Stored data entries
BEGIN

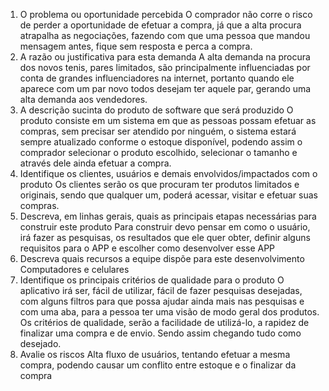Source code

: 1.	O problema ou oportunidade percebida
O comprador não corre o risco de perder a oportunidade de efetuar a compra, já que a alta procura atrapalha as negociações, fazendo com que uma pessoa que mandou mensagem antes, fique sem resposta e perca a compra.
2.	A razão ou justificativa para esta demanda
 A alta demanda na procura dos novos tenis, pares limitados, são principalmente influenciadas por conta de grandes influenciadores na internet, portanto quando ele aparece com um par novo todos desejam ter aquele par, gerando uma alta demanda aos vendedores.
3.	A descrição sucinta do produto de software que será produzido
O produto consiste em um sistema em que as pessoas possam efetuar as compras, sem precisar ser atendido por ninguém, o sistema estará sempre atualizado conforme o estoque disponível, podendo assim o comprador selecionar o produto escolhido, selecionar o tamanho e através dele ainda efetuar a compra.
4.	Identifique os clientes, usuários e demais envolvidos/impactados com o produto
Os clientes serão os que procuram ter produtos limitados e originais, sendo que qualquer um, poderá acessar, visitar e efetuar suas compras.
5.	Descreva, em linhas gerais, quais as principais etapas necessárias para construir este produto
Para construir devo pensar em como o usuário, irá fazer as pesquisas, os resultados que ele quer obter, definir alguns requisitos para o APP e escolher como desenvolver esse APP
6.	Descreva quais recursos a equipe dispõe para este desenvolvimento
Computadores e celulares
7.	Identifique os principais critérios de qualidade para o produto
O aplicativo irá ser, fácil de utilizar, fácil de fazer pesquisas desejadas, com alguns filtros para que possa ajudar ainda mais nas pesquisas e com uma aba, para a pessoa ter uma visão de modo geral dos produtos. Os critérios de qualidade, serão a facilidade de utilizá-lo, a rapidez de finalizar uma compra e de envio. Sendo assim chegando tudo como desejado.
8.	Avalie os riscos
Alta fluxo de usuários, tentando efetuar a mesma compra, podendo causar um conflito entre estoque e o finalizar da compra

END

Assignment: Search the data for "Para construir devo". Beginning with that line, set down every line through the last exactly.

Result:
Para construir devo pensar em como o usuário, irá fazer as pesquisas, os resultados que ele quer obter, definir alguns requisitos para o APP e escolher como desenvolver esse APP
6.	Descreva quais recursos a equipe dispõe para este desenvolvimento
Computadores e celulares
7.	Identifique os principais critérios de qualidade para o produto
O aplicativo irá ser, fácil de utilizar, fácil de fazer pesquisas desejadas, com alguns filtros para que possa ajudar ainda mais nas pesquisas e com uma aba, para a pessoa ter uma visão de modo geral dos produtos. Os critérios de qualidade, serão a facilidade de utilizá-lo, a rapidez de finalizar uma compra e de envio. Sendo assim chegando tudo como desejado.
8.	Avalie os riscos
Alta fluxo de usuários, tentando efetuar a mesma compra, podendo causar um conflito entre estoque e o finalizar da compra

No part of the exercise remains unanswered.